Hundreds of miners, forklift drivers and other workers at ArcelorMittal in Libera recently regained the jobs they lost following the 2014 Ebola epidemic and won back important benefits as part of a new collective bargaining agreement.

The ArcelorMittal Liberia Workers Union and the company late last month entered into the two-year agreement, which continues a joint health and safety committee and opened the door to higher wages through, “comprehensive job mapping to adjust salaries where they are inconsistent with the positions,” according to the union.

The United Workers Union of Liberia (UWUL) helped negotiate the agreement, and signed on behalf of the ArcelorMittal Liberia Workers Union. The workers’ chief negotiator and team members on this agreement had all participated in Solidarity Center training programs and consultations with Solidarity Center staff before negotiations began.

David Sakoh, UWUL secretary general, described the agreement as “an incredible achievement” given that it was completed during a “time of crisis,” which he said included the Ebola epidemic and falling commodities prices. ArcelorMittal last year reported a loss of nearly $8 billion due to falling steel prices and write-offs in its mining business.

The United Steelworkers (USW), Solidarity Center’s U.S. union partner in Liberia programs, thanked workers and management for their efforts to ensure through the new agreement that “the interests of workers will be represented and respected.”

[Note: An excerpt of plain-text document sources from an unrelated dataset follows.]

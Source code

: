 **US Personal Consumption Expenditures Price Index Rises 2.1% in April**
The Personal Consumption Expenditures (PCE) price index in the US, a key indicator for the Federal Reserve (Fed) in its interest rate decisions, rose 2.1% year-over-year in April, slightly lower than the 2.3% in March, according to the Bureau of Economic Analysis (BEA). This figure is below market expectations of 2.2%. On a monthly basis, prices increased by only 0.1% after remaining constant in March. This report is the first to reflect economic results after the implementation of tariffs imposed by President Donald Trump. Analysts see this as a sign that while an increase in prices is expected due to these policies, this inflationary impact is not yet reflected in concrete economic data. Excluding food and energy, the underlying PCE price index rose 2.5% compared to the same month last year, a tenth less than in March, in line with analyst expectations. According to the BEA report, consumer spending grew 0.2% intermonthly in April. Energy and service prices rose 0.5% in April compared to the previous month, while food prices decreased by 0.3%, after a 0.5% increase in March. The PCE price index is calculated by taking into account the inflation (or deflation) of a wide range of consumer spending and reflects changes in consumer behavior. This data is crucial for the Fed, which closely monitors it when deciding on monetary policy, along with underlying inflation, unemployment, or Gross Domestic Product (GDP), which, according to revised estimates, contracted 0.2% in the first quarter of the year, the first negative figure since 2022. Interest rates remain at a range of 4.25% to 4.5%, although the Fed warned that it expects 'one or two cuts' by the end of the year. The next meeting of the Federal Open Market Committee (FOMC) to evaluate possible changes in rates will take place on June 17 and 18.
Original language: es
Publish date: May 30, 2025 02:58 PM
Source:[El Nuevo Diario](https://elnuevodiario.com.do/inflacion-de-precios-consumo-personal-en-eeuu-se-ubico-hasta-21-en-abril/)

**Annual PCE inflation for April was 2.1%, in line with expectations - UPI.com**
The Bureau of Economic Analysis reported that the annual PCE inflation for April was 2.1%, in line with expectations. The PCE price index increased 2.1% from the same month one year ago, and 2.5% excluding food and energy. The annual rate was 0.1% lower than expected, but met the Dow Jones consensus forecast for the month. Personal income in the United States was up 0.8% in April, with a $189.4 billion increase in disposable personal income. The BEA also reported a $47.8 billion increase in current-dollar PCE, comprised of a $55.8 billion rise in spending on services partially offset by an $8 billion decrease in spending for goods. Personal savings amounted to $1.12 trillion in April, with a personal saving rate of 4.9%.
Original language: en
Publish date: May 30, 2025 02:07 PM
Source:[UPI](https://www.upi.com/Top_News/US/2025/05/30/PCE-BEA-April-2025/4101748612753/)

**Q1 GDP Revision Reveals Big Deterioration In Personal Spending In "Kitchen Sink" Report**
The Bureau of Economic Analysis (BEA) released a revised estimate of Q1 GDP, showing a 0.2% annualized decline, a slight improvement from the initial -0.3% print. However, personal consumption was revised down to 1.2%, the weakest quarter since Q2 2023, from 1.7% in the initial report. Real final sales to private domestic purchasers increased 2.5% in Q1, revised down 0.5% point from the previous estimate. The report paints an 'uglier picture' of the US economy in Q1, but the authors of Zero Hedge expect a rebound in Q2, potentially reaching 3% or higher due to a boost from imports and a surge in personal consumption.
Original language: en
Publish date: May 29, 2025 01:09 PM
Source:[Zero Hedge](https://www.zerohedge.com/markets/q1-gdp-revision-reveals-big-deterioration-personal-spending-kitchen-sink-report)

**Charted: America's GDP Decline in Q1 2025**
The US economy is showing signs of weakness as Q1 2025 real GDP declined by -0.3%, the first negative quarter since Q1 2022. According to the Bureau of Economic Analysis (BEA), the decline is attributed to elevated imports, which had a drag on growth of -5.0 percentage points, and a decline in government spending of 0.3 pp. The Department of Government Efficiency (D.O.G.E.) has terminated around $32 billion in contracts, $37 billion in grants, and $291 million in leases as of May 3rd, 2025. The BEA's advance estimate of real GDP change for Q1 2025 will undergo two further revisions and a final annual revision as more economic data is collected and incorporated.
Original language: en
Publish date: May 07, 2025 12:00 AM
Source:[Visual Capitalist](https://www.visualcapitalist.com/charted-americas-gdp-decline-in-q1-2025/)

The workers’ first agreement with ArcelorMittal Liberia was negotiated in 2012, making the company the second major investor in Liberia to sign a collective bargaining agreement (CBA). It came four years after a groundbreaking CBA between Firestone Natural Rubber Liberia and the Firestone Agricultural Workers.

Workers in Liberia have forged a decades-long partnership with the Solidarity Center and their counterparts in the United States, during which they received skills-development trainings to hone workers’ organizing and bargaining techniques, as well as support for their efforts to combat the Ebola epidemic, prevent child labor, improve Liberian labor law, address the growth of insecure informal economy jobs and seek gender equality within their unions.